引き続き、中日公演の話です。

 興味深かったのは、『Romance de Paris』が、そこそこおもしろかったこと。

 大劇で観ていたときは、怒りというより絶望感にうちひしがれた、失敗作。
 正塚せんせぇ、もうダメなのかもな……。創作者として終わってしまったのかもしれない、と絶望した。

 でも、中日劇場で改めて観ると、けっこーおもしろかったし、キャラクタに感情移入もできたんだ。
 もちろん、前に日記でつらつら書いた部分は、認めてないけどな。

 それとはべつに、これはこれとして、たのしんでいる自分がいた。

 答えは、すぐにわかった。

 ここが、中劇場だからだ。

 中日劇場は大劇場より1000ほど客席の少ない、中クラスの規模の劇場だ。
 オケボックスもないし、銀橋もない。
 1列目の客席の目の前が、もう舞台だ。

 劇場のキャパの問題だったんだ。
 『Romance de Paris』は、2500人もの客が入る劇場でやるべき芝居じゃなかったんだ。

 出演者の数も、大劇のときより減っている。雪組の約半数は小劇場で『送られなかった手紙』を上演中だ。
 なのに、違和感がない。
 ふつう、大劇で上演された作品を他の劇場で、少ない人数で再び観せられると「人数少なくて寂しい」とか「舞台が貧弱」とか思うもんなんだが、『Romance de Paris』に関しては、そんなことがまったくなかった。

 違和感ナシ。ぜんぜんOK。

 てか。
 まちがってたのは、大劇場の方だろ?

 この芝居は、大劇場で上演するべきじゃなかった。バウホールか、ドラマシティ級のハコで上演すべき内容だった。
 作品の質も、そして出演者の数も。

 正塚先生は、大劇場作品を書けない人なんだ……。しみじみ。

 小さなハコでやるぶんには、この詰めの甘い、冗長で盛り上がりに欠ける、起承転結がきちんと練られていない芝居でも、なんとか「ムード」だけでカタチを作ることができるんだ。

 人間、向き不向きはあるからな……。正塚先生、できないなら引き受けずに済ました方が、名前に傷が付かないんじゃないすか……?

 個人的には、ナディア@まーちゃんが好きだなー。王女様だからってぶりっこしてなくて、しっとり落ち着いた、気品ある女性に思えた。こーゆー女性だからこそ、支えてあげたいと思うよなあ、と。
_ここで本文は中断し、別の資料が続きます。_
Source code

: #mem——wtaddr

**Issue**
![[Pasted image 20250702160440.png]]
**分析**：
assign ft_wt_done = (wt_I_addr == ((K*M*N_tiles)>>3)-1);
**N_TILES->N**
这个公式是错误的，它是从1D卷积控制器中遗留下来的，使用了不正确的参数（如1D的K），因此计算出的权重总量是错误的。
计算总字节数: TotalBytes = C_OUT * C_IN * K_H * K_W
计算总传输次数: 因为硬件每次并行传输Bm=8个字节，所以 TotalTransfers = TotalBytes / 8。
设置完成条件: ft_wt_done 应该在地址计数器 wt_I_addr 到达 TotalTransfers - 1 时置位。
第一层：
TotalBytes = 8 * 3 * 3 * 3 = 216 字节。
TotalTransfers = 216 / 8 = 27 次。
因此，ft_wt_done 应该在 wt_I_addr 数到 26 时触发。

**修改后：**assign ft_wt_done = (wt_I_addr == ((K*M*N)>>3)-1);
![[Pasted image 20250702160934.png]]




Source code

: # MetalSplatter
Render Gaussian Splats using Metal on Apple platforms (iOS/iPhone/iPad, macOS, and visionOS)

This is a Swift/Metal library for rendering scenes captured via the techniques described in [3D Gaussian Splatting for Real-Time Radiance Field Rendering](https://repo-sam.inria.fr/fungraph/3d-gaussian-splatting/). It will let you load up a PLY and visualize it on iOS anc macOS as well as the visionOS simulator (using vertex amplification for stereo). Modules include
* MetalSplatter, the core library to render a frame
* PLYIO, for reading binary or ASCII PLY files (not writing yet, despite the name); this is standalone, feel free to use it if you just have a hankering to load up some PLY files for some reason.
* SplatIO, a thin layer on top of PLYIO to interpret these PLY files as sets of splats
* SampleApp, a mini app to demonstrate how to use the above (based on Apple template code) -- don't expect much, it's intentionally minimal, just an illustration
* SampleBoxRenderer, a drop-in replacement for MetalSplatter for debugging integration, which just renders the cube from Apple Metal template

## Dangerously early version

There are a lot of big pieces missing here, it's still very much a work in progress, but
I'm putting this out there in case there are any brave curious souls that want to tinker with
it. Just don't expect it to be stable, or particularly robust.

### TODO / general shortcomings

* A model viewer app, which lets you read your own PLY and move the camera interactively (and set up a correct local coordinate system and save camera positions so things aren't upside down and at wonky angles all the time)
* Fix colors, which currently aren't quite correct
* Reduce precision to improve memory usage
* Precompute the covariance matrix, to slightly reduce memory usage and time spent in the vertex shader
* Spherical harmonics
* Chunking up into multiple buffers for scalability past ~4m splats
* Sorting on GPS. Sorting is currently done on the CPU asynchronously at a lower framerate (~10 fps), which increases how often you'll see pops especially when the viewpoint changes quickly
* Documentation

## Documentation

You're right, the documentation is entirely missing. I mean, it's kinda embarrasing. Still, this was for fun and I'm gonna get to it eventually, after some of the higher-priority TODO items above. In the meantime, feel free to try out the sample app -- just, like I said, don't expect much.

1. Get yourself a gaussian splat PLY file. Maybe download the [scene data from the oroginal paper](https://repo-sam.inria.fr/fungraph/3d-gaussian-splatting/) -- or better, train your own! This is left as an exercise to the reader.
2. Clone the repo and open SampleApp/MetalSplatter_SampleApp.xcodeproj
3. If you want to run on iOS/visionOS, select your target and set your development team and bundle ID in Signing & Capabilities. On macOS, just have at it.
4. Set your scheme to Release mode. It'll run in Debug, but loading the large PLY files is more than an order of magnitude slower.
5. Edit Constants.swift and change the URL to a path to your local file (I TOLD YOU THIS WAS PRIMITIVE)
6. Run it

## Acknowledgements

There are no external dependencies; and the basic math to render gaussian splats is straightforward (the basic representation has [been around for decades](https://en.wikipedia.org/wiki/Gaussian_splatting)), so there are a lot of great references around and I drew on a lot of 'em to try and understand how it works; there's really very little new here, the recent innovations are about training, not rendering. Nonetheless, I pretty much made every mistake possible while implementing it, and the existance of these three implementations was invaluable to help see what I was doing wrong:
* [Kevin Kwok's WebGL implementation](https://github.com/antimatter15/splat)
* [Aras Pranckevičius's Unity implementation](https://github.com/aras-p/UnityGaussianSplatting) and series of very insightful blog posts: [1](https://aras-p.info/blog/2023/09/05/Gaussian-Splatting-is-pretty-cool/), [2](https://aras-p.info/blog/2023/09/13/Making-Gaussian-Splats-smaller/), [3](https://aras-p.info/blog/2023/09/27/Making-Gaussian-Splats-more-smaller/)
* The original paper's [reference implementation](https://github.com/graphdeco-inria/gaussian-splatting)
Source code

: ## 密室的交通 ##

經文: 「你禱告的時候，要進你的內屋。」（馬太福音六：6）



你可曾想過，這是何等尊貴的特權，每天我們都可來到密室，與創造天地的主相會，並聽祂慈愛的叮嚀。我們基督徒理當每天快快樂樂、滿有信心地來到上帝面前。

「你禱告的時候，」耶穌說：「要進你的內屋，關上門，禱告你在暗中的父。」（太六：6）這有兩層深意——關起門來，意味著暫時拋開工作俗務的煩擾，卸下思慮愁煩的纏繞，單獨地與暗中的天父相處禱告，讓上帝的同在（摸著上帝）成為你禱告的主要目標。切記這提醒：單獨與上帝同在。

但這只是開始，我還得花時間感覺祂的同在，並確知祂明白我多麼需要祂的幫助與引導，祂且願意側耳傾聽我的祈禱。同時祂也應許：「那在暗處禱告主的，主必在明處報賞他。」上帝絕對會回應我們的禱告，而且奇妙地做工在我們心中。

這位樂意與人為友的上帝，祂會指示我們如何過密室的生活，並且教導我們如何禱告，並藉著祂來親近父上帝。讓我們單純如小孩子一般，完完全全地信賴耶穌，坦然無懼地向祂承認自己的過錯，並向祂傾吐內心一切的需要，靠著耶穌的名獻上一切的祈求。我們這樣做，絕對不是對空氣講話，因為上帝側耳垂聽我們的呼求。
 地方公演でたのしいのは、出演者が少ないために、いつもならライトも当たらないところにいる若手たちが、ばんばん活躍していること。

 弁護士@しっきー!!
 いやあ、まさか役ついてるとは思わなくてさー。油断して観てたら、しっきーじゃん!! 眼鏡萌え〜〜。かっこいー。
 わたしはしっきーの顔が好きなので、クールビューティー眼鏡っ子にはノックアウトっす。

 あと、せーこちゃんを探す気満々でいたのよね。最下級生だから、気合い入れて探さないと! と。
 そしたら、いきなりクラブ・アラベスクで踊っててびっくりした……。そっか、地方公演だと、せーこちゃんクラスの子でも、こんなポジションになるんだ……。

 ハコが小さいおかげで、いろんな子が観られたわー。もちろん、席がそこそこ舞台に近かったこともあるだろうけれど。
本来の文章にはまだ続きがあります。